Friday, August 19, 2005

The snap

Culture shock is the term they use to describe the anxiety a person endures when transitioning into a culture different from the one they are accustomed to. I believe, when going from a developed country to a developing country, there is a distinct moment where you decide to either resist or concede.

You snap, and there are two ways you can go.

I know exactly when I snapped. It was on the way to Mt. Wilhelm to climb the mountain - a maddening ride with ridiculous complications that were contradictory and puzzling. During the ride, I gave up. I stopped trying to control everything. Everything became very simple. Since then, I have floated through my time like in a strange dream.

Another friend of mine snapped - the bad way. He was furious with the selection at the grocery stores. He was enraged by the phone service and his inability to email his friends. He was frustrated with the progress he was making with his placement. He refused to accept life in PNG. He snapped and made the call to VSO. He is going home in two weeks - 1 ½ years ahead of schedule.

Things are going to happen.
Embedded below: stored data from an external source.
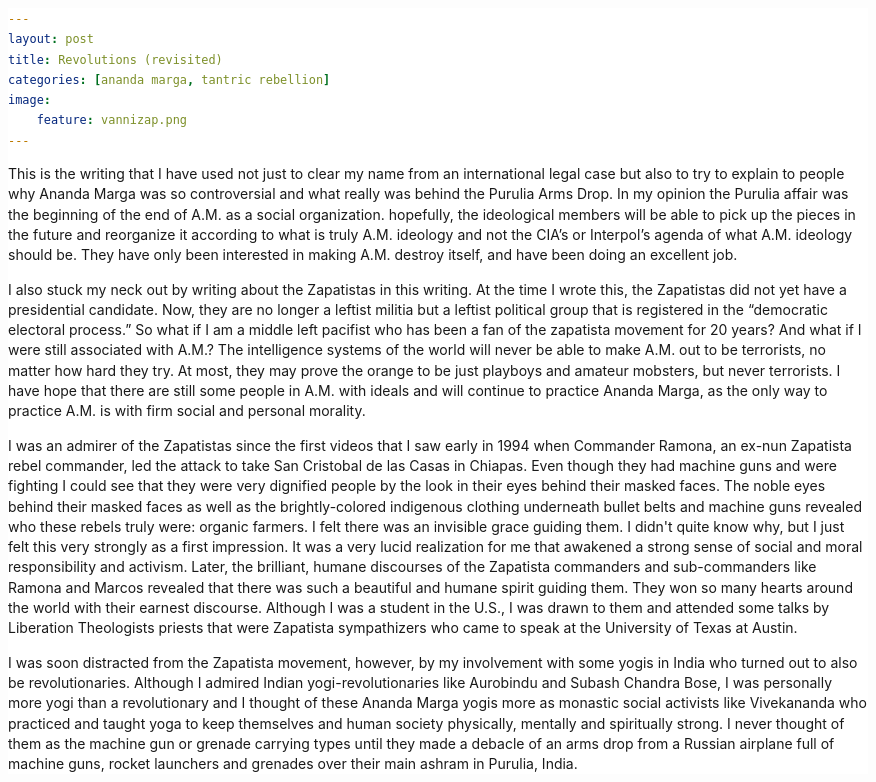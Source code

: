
 ```yaml
---
layout: post
title: Revolutions (revisited)
categories: [ananda marga, tantric rebellion] 
image:
    feature: vannizap.png
---
```



This is the writing that I have used not just to clear my name from an international legal case but also to try to explain to people why Ananda Marga was so controversial and what really was behind the Purulia Arms Drop. In my opinion the Purulia affair was the beginning of the end of A.M. as a social organization. hopefully, the ideological members will be able to pick up the pieces in the future and reorganize it according to what is truly A.M. ideology and not the CIA’s or Interpol’s agenda of what A.M. ideology should be. They have only been interested in making A.M. destroy itself, and have been doing an excellent job.

I also stuck my neck out by writing about the Zapatistas in this writing. At the time I wrote this, the Zapatistas did not yet have a presidential candidate.  Now, they are no longer a leftist militia but a leftist political group that is registered in the “democratic electoral process.” So what if I am a middle left pacifist who has been a fan of the zapatista movement for 20 years? And what if I were still associated with A.M.? The intelligence systems of the world will never be able to make A.M. out to be terrorists, no matter how hard they try. At most, they may prove the orange to be just playboys and amateur mobsters, but never terrorists. I have hope that there are still some people in A.M. with ideals and will continue to practice Ananda Marga, as the only way to practice A.M. is with firm social and personal morality.

I was an admirer of the Zapatistas since the first videos that I saw early in 1994 when Commander Ramona, an ex-nun Zapatista rebel commander, led the attack to take San Cristobal de las Casas in Chiapas. Even though they had machine guns and were fighting I could see that they were very dignified people by the look in their eyes behind their masked faces. The noble eyes behind their masked faces as well as the brightly-colored indigenous clothing underneath bullet belts and machine guns revealed who these rebels truly were: organic farmers. I felt there was an invisible grace guiding them. I didn't quite know why, but I just felt this very strongly as a first impression. It was a very lucid realization for me that awakened a strong sense of social and moral responsibility and activism. Later, the brilliant, humane discourses of the Zapatista commanders and sub-commanders like Ramona and Marcos revealed that there was such a beautiful and humane spirit guiding them. They won so many hearts around the world with their earnest discourse. Although I was a student in the U.S., I was drawn to them and attended some talks by Liberation Theologists priests that were Zapatista sympathizers who came to speak at the University of Texas at Austin.

I was soon distracted from the Zapatista movement, however, by my involvement with some yogis in India who turned out to also be revolutionaries. Although I admired Indian yogi-revolutionaries like Aurobindu and Subash Chandra Bose, I was personally more yogi than a revolutionary and I thought of these Ananda Marga yogis more as monastic social activists like Vivekananda who practiced and taught yoga to keep themselves and human society physically, mentally and spiritually strong. I never thought of them as the machine gun or grenade carrying types until they made a debacle of an arms drop from a Russian airplane full of machine guns, rocket launchers and grenades over their main ashram in Purulia, India.

<iframe width="640" height="360" src="https://www.youtube.com/embed/FON8_F159GU" frameborder="0" allowfullscreen></iframe>
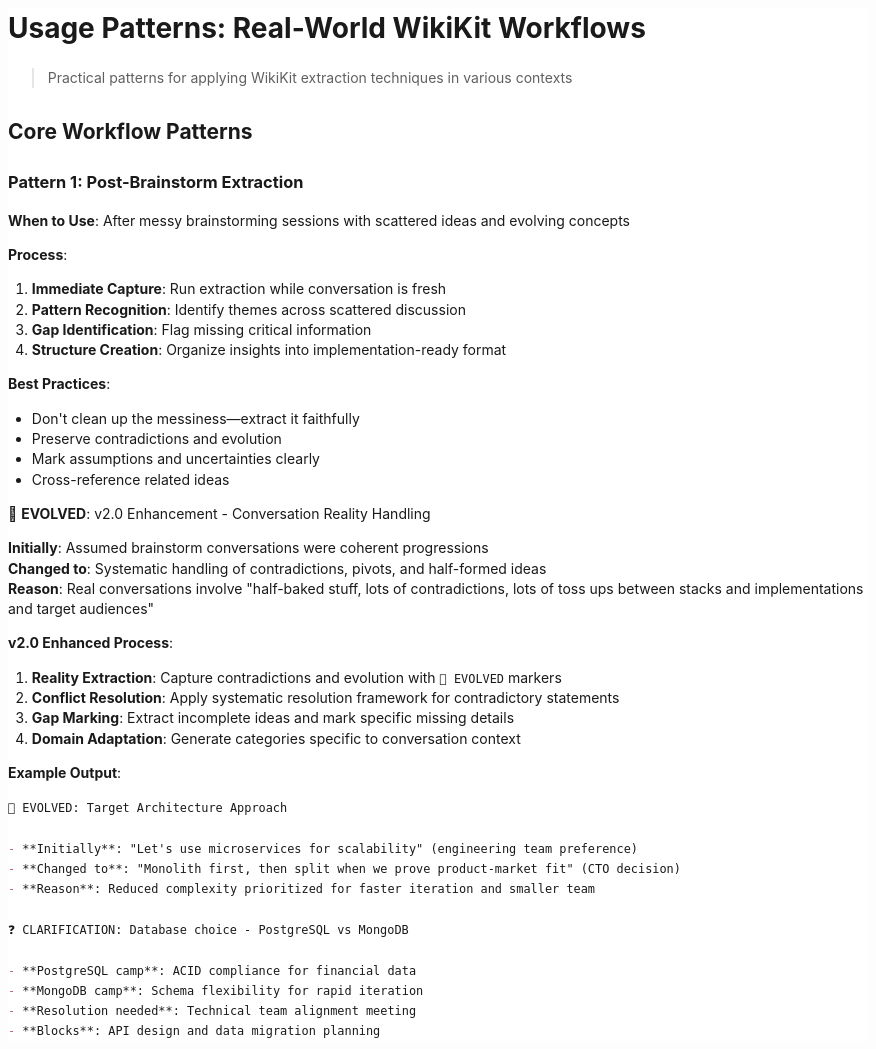 # Usage Patterns: Real-World WikiKit Workflows

> Practical patterns for applying WikiKit extraction techniques in various contexts

## Core Workflow Patterns

### Pattern 1: Post-Brainstorm Extraction

**When to Use**: After messy brainstorming sessions with scattered ideas and evolving concepts

**Process**:

1. **Immediate Capture**: Run extraction while conversation is fresh
2. **Pattern Recognition**: Identify themes across scattered discussion
3. **Gap Identification**: Flag missing critical information
4. **Structure Creation**: Organize insights into implementation-ready format

**Best Practices**:

- Don't clean up the messiness—extract it faithfully
- Preserve contradictions and evolution
- Mark assumptions and uncertainties clearly
- Cross-reference related ideas

🔄 **EVOLVED**: v2.0 Enhancement - Conversation Reality Handling

**Initially**: Assumed brainstorm conversations were coherent progressions  
**Changed to**: Systematic handling of contradictions, pivots, and half-formed ideas  
**Reason**: Real conversations involve "half-baked stuff, lots of contradictions, lots of toss ups between stacks and implementations and target audiences"

**v2.0 Enhanced Process**:

1. **Reality Extraction**: Capture contradictions and evolution with `🔄 EVOLVED` markers
2. **Conflict Resolution**: Apply systematic resolution framework for contradictory statements
3. **Gap Marking**: Extract incomplete ideas and mark specific missing details
4. **Domain Adaptation**: Generate categories specific to conversation context

**Example Output**:

```markdown
🔄 EVOLVED: Target Architecture Approach

- **Initially**: "Let's use microservices for scalability" (engineering team preference)
- **Changed to**: "Monolith first, then split when we prove product-market fit" (CTO decision)
- **Reason**: Reduced complexity prioritized for faster iteration and smaller team

❓ CLARIFICATION: Database choice - PostgreSQL vs MongoDB

- **PostgreSQL camp**: ACID compliance for financial data
- **MongoDB camp**: Schema flexibility for rapid iteration
- **Resolution needed**: Technical team alignment meeting
- **Blocks**: API design and data migration planning
```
You are going to schedule a meeting and nobody is going to show up. You are going to be talking to you parents for the first time and the power is going to cut out. You are going to purchase a phone card with 100 minutes and when you go to use it, it will say your minutes are used up - and you will not get your money back. You are going to order a beer and open it and discover that the bottle is filled with dirty water.

I saw my friend Robert yesterday. A rather stoic, tall Dutchmen who works in Kundiawa. He has the arduous task of visiting the remote schools in the province and promoting the use of a relevant education matrix: a complicated development tool that I barely understand. He was almost robbed. He has walked terrible distances in the mud. His phone has not worked for months.
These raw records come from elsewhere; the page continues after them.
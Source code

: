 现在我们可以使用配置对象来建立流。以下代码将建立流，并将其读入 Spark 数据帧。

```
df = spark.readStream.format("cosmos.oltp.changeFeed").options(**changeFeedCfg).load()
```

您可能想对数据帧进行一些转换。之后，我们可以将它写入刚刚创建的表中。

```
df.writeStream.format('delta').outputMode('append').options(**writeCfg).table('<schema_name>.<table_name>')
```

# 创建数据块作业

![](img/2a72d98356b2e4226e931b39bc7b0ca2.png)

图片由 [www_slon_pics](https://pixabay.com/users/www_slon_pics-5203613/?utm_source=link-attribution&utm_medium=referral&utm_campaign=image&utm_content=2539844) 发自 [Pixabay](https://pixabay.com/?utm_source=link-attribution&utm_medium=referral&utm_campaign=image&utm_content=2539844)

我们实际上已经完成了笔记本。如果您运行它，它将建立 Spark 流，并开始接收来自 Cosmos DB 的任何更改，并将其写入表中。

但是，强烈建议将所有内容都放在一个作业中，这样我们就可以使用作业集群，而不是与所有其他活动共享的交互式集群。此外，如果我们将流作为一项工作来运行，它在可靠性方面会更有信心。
He travels half a day to meet with representatives of a school to find that they all went home for the weekend. Despite all this, when I saw him step out of his truck yesterday he was brandishing the goofiest smile I have ever seen. His mannerisms were such that I thought he was drunk. And then I understood: he had snapped. He has given up and is now on auto-pilot. He's here for another year and there is not a doubt in my mind that he will make it to the finish line.